In the COA magazine there are pages of quotes from students appreciating JoAnne's work. I would just add to all these student tributes a colleague's deep respect for her endless self-generating energy, her constant questioning, her passionate intensity across a staggering range of subject matter, her insistence on an all-out honesty of approach, and her humility before the words, images, ideas and reality of the world we share. What I'll remember in my own nursing home years will be those classes with John and JoAnne in the lecture hall, three teachers and a classroom fully engaged, everyone piling in, JoAnne right at home. I was taken back to her own household, her Greek communist father and his right-wing relatives all talking at once over the Easter lamb.
Some of us get by with being awake some of the time but for the most part relaxed. JoAnne is on all the time. She gave herself to the college on every level and it shows in this room.
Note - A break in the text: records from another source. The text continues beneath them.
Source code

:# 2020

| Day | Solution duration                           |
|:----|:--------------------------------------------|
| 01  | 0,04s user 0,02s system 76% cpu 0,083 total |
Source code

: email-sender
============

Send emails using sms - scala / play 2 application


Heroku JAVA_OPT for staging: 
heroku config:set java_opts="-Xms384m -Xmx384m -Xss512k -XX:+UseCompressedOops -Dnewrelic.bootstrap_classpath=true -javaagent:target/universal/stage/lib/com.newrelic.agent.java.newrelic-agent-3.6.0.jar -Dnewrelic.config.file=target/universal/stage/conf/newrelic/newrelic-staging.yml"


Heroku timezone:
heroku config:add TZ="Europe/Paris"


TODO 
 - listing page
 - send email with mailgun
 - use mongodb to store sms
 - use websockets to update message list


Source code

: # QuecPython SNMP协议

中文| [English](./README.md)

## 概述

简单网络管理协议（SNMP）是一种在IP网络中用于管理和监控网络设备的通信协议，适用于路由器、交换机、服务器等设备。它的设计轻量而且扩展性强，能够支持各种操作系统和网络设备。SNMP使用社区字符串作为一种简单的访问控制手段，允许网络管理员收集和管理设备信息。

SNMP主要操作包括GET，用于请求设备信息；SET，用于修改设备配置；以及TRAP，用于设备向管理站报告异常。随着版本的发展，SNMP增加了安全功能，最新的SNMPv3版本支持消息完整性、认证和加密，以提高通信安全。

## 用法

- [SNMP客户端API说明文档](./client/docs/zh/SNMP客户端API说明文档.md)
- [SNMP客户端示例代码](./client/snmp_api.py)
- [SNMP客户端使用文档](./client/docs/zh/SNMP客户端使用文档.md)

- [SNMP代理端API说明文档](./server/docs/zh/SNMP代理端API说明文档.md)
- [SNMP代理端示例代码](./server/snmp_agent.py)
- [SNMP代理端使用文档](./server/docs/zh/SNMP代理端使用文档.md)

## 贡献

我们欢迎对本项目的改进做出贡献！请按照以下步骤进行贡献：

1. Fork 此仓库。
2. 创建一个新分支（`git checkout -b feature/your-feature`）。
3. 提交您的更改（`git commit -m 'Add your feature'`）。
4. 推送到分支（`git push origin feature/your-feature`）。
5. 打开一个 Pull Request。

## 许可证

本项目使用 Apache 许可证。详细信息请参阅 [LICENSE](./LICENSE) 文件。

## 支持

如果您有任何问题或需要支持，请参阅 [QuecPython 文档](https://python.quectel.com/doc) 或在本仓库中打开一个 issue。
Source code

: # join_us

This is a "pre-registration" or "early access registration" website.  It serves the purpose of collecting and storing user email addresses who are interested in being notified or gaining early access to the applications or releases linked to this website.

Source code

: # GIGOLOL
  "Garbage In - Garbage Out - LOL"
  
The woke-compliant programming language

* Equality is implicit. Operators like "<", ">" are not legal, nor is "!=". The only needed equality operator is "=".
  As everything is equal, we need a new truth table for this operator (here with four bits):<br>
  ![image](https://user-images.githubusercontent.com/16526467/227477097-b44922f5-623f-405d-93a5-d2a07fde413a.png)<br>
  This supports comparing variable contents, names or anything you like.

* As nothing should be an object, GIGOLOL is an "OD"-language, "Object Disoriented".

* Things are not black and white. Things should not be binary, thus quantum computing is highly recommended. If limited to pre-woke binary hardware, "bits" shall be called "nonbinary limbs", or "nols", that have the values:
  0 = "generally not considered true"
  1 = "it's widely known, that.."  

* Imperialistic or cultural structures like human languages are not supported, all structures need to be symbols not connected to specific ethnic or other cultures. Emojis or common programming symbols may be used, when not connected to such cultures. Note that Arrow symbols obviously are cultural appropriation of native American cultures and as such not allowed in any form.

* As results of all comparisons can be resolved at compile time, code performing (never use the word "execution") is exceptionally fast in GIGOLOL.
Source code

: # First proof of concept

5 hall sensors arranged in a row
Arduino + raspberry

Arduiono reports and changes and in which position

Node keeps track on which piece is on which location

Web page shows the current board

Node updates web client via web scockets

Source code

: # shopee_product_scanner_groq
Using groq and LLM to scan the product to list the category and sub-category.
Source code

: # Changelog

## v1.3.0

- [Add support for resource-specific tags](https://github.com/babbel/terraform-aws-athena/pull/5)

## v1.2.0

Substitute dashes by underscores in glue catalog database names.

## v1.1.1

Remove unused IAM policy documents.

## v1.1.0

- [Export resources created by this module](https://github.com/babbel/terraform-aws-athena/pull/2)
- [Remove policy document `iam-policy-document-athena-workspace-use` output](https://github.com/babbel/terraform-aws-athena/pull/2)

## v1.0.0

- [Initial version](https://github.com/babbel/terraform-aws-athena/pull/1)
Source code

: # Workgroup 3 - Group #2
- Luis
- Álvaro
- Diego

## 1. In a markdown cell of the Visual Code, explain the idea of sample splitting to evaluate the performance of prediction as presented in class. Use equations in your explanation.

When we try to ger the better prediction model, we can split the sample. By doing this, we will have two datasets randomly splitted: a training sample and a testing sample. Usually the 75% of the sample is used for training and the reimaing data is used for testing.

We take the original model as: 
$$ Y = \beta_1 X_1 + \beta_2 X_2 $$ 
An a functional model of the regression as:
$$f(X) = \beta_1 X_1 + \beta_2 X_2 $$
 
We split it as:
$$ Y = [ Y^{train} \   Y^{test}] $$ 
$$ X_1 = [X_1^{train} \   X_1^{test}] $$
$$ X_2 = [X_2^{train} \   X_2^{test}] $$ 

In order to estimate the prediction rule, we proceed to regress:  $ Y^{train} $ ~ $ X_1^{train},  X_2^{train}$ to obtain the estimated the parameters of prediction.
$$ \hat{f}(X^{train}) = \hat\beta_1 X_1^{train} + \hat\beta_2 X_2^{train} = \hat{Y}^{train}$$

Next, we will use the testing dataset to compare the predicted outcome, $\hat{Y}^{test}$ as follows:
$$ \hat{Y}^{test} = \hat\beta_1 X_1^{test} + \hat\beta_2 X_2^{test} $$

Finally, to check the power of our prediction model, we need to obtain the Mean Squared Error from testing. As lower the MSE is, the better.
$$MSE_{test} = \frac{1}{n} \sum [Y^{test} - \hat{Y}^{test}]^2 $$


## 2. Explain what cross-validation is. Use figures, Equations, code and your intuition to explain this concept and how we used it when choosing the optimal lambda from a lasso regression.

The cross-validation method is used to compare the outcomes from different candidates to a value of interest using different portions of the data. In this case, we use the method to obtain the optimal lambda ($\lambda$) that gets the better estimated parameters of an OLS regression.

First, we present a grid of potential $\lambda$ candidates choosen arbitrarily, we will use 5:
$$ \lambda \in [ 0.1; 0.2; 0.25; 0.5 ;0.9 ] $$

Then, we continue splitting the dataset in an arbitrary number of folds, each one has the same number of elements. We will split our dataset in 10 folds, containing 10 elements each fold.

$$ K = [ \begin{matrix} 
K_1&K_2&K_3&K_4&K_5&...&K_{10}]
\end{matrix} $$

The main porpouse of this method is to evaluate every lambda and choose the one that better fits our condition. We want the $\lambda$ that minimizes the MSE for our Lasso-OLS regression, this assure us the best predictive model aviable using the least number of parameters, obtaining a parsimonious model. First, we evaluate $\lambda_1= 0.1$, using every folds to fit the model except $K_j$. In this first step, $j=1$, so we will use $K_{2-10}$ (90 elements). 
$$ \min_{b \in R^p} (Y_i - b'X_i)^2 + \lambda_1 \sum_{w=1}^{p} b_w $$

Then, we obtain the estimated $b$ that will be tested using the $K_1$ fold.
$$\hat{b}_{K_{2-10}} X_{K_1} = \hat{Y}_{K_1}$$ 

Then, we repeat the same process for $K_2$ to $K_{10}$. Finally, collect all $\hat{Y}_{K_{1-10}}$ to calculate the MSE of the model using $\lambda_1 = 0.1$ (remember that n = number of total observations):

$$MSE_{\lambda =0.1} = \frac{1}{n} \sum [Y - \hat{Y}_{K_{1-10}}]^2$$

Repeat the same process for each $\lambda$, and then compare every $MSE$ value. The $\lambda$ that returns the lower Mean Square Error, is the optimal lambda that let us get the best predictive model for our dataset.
Anyone witnessing the faculty's attempts to draft a job description for her replacement will know what she meant to this place. We started with one description, then realized it would take two, then realized even then that half what she offered still wouldn't be there. It became clear to all of us that she was truly irreplaceable, for her students and her colleagues. As she was an intellectual and artistic leader, she's a leader in retirement - the first faculty to leave the mother ship and scout the post-COA territory. JoAnne was present at the first graduation in 1974 and now in a way she's the first faculty graduate. She was willing to take the risk and adventure of an embryonic college in 1972; now it's grown to adolescence - a thirty-five-year-old adolescent - and JoAnne can move into the even larger adventure of the creative life. I guess it's like a person who's served a long sentence and is standing at the door with a bus ticket and civilian clothes. We hope she's been rehabilitated, and that COA will serve as background preparation for both art and life on the outside. Please write back, JoAnne, and tell us what it's like.